(INPUT RECORDS):
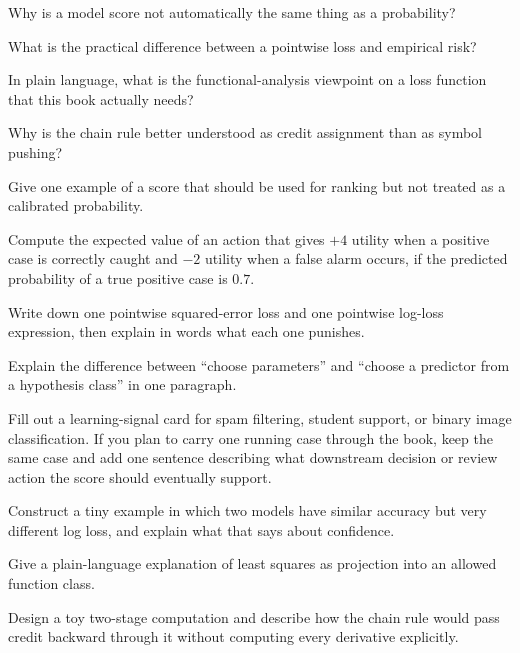 \begin{studyquestions}
\item Why is a model score not automatically the same thing as a probability?
\item What is the practical difference between a pointwise loss and empirical risk?
\item In plain language, what is the functional-analysis viewpoint on a loss function that this book actually needs?
\item Why is the chain rule better understood as credit assignment than as symbol pushing?
\end{studyquestions}

\begin{exercises}
\item Give one example of a score that should be used for ranking but not treated as a calibrated probability.
\item Compute the expected value of an action that gives \(+4\) utility when a positive case is correctly caught and \(-2\) utility when a false alarm occurs, if the predicted probability of a true positive case is \(0.7\).
\item Write down one pointwise squared-error loss and one pointwise log-loss expression, then explain in words what each one punishes.
\item Explain the difference between ``choose parameters'' and ``choose a predictor from a hypothesis class'' in one paragraph.
\item Fill out a learning-signal card for spam filtering, student support, or binary image classification. If you plan to carry one running case through the book, keep the same case and add one sentence describing what downstream decision or review action the score should eventually support.
\end{exercises}

\begin{challengeexercises}
\item Construct a tiny example in which two models have similar accuracy but very different log loss, and explain what that says about confidence.
\item Give a plain-language explanation of least squares as projection into an allowed function class.
\item Design a toy two-stage computation and describe how the chain rule would pass credit backward through it without computing every derivative explicitly.
\end{challengeexercises}
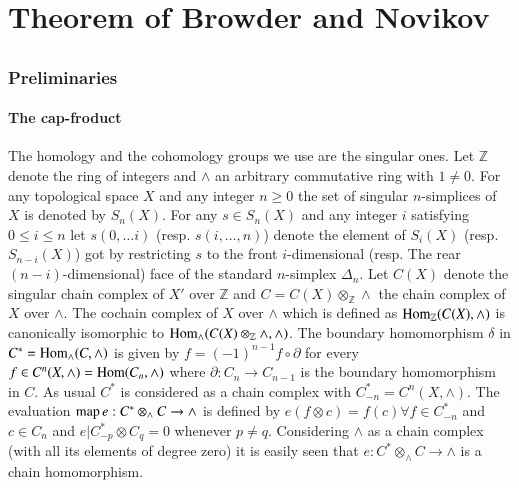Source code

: \part{Theorem of Browder and Novikov}\label{part1}

\chapter{}


\thispagestyle{plain}
\section{Preliminaries}\label{chap1:sec1}\pageoriginale

\subsection{The cap-froduct}\label{chap1:subsec1.1}%

The homology and the cohomology groups we use are the singular
ones. Let $\mathbb{Z}$ denote the ring of integers and $\wedge$ an
arbitrary commutative ring with $1 \neq 0$. For any topological space
$X$ and any integer $n \geq 0$ the set of singular $n$-simplices of $X$
is denoted by $S_n (X)$. For any $s \in S_n (X)$ and any
integer $i$ satisfying $0 \leq i \leq n$ let $s(0, \ldots i)$ (resp. $s
(i,\ldots, n)$) denote the element of $S_i(X)$ (resp. $S_{n-i} (X)$) got
by restricting $s$ to the front $i$-dimensional (resp. The rear
$(n-i)$-dimensional) face of the standard $n$-simplex $\Delta_n$. Let
$C(X)$ denote the singular chain complex of $X'$ over $\mathbb{Z}$ and
$C = C(X) \otimes_{\mathbb{Z}} \wedge$ the chain complex of $X$ over
$\wedge$. The cochain complex of $X$ over $\wedge$ which is defined as
$\operatorname{Hom}_{\mathbb{Z}} (C (X), \wedge)$ is canonically isomorphic to
$\operatorname{Hom}_\wedge (C (X) \otimes_{\mathbb{Z}} \wedge, \wedge)$. The boundary
homomorphism $\delta$ in $C^* = \operatorname{Hom} _\wedge (C,\wedge)$ is given by $f
= (-1)^{n-1} f \circ \partial$ for every $f \in C^n (X, \wedge) = \operatorname{Hom}
(C_n, \wedge)$ where $\partial : C_n \to C_{n-1}$ is the boundary
homomorphism in $C$. As usual $C^*$ is considered as a chain complex
with $C^{*}_{-n} = C^n (X, \wedge)$. The evaluation $\operatorname{map} e: C^*
\otimes_{\wedge} C \to \wedge$ is defined by $e (f \otimes c) = f (c)
\forall f \in C^{*}_{-n}$ and $c \in C_n$ and $e |
C^*_{-p} \otimes C_q =0$ whenever $p\neq q$. Considering $\wedge$ as a
chain complex (with all its elements of degree zero) it is easily seen
that $e: C^* \otimes_{\wedge} C \to \wedge$ is a chain
homomorphism.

(PROBLEM REQUIREMENTS): Put down exactly the lines of the data above that run from its first line through the line bearing "as symbol pushing?", and no pictures.

(WRITTEN RESPONSE):
 \begin{studyquestions}
\item Why is a model score not automatically the same thing as a probability?
\item What is the practical difference between a pointwise loss and empirical risk?
\item In plain language, what is the functional-analysis viewpoint on a loss function that this book actually needs?
\item Why is the chain rule better understood as credit assignment than as symbol pushing?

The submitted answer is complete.